##### DATASET CONTENT #####

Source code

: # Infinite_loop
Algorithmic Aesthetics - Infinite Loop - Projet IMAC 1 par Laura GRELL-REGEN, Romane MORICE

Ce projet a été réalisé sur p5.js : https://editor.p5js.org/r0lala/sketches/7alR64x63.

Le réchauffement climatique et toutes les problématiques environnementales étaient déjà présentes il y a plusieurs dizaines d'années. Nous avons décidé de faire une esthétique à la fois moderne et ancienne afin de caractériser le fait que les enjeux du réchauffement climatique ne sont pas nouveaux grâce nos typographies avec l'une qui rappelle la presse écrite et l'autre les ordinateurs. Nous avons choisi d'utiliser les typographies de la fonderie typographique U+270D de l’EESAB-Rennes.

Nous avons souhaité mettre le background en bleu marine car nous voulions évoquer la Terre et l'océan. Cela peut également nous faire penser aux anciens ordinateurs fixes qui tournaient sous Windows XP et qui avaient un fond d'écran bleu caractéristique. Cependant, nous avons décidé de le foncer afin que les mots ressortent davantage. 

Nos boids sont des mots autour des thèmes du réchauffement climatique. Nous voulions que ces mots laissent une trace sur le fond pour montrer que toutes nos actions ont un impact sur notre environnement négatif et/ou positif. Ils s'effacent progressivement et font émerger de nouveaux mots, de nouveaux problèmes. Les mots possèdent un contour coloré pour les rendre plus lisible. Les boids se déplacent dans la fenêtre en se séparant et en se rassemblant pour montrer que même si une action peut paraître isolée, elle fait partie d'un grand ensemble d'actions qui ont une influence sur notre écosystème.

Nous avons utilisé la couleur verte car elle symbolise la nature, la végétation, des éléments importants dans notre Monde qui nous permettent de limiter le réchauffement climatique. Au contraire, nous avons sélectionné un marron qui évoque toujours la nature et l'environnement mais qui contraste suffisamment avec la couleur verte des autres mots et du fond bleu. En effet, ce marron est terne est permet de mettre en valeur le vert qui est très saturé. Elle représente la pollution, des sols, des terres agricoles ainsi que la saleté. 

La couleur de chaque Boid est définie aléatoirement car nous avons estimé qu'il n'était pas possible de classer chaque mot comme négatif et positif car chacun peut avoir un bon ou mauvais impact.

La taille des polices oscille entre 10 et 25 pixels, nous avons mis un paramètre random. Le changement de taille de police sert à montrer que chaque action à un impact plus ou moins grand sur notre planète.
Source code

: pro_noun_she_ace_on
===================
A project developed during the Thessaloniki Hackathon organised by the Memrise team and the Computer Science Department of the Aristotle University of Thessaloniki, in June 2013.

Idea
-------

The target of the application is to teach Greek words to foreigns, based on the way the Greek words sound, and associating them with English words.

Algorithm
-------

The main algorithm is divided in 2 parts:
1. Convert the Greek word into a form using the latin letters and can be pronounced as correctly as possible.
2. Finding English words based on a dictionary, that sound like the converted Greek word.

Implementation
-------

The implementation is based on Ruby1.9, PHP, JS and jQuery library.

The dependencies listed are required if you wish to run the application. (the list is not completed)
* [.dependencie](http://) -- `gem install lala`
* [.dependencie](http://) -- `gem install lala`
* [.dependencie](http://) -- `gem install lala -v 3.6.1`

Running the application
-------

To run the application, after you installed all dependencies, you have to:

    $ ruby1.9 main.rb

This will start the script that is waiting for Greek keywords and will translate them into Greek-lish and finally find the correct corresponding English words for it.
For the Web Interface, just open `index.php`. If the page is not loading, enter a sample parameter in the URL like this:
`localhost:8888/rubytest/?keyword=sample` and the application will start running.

#####

EXERCISE - Repeat the listing in its entirety, keeping each line as it is.

SOLVED PROBLEM -
Source code

: # Infinite_loop
Algorithmic Aesthetics - Infinite Loop - Projet IMAC 1 par Laura GRELL-REGEN, Romane MORICE

Ce projet a été réalisé sur p5.js : https://editor.p5js.org/r0lala/sketches/7alR64x63.

Le réchauffement climatique et toutes les problématiques environnementales étaient déjà présentes il y a plusieurs dizaines d'années. Nous avons décidé de faire une esthétique à la fois moderne et ancienne afin de caractériser le fait que les enjeux du réchauffement climatique ne sont pas nouveaux grâce nos typographies avec l'une qui rappelle la presse écrite et l'autre les ordinateurs. Nous avons choisi d'utiliser les typographies de la fonderie typographique U+270D de l’EESAB-Rennes.

Nous avons souhaité mettre le background en bleu marine car nous voulions évoquer la Terre et l'océan. Cela peut également nous faire penser aux anciens ordinateurs fixes qui tournaient sous Windows XP et qui avaient un fond d'écran bleu caractéristique. Cependant, nous avons décidé de le foncer afin que les mots ressortent davantage. 

Nos boids sont des mots autour des thèmes du réchauffement climatique. Nous voulions que ces mots laissent une trace sur le fond pour montrer que toutes nos actions ont un impact sur notre environnement négatif et/ou positif. Ils s'effacent progressivement et font émerger de nouveaux mots, de nouveaux problèmes. Les mots possèdent un contour coloré pour les rendre plus lisible. Les boids se déplacent dans la fenêtre en se séparant et en se rassemblant pour montrer que même si une action peut paraître isolée, elle fait partie d'un grand ensemble d'actions qui ont une influence sur notre écosystème.

Nous avons utilisé la couleur verte car elle symbolise la nature, la végétation, des éléments importants dans notre Monde qui nous permettent de limiter le réchauffement climatique. Au contraire, nous avons sélectionné un marron qui évoque toujours la nature et l'environnement mais qui contraste suffisamment avec la couleur verte des autres mots et du fond bleu. En effet, ce marron est terne est permet de mettre en valeur le vert qui est très saturé. Elle représente la pollution, des sols, des terres agricoles ainsi que la saleté. 

La couleur de chaque Boid est définie aléatoirement car nous avons estimé qu'il n'était pas possible de classer chaque mot comme négatif et positif car chacun peut avoir un bon ou mauvais impact.

La taille des polices oscille entre 10 et 25 pixels, nous avons mis un paramètre random. Le changement de taille de police sert à montrer que chaque action à un impact plus ou moins grand sur notre planète.
Source code

: pro_noun_she_ace_on
===================
A project developed during the Thessaloniki Hackathon organised by the Memrise team and the Computer Science Department of the Aristotle University of Thessaloniki, in June 2013.

Idea
-------

The target of the application is to teach Greek words to foreigns, based on the way the Greek words sound, and associating them with English words.

Algorithm
-------

The main algorithm is divided in 2 parts:
1. Convert the Greek word into a form using the latin letters and can be pronounced as correctly as possible.
2. Finding English words based on a dictionary, that sound like the converted Greek word.

Implementation
-------

The implementation is based on Ruby1.9, PHP, JS and jQuery library.

The dependencies listed are required if you wish to run the application. (the list is not completed)
* [.dependencie](http://) -- `gem install lala`
* [.dependencie](http://) -- `gem install lala`
* [.dependencie](http://) -- `gem install lala -v 3.6.1`

Running the application
-------

To run the application, after you installed all dependencies, you have to:

    $ ruby1.9 main.rb

This will start the script that is waiting for Greek keywords and will translate them into Greek-lish and finally find the correct corresponding English words for it.
For the Web Interface, just open `index.php`. If the page is not loading, enter a sample parameter in the URL like this:
`localhost:8888/rubytest/?keyword=sample` and the application will start running.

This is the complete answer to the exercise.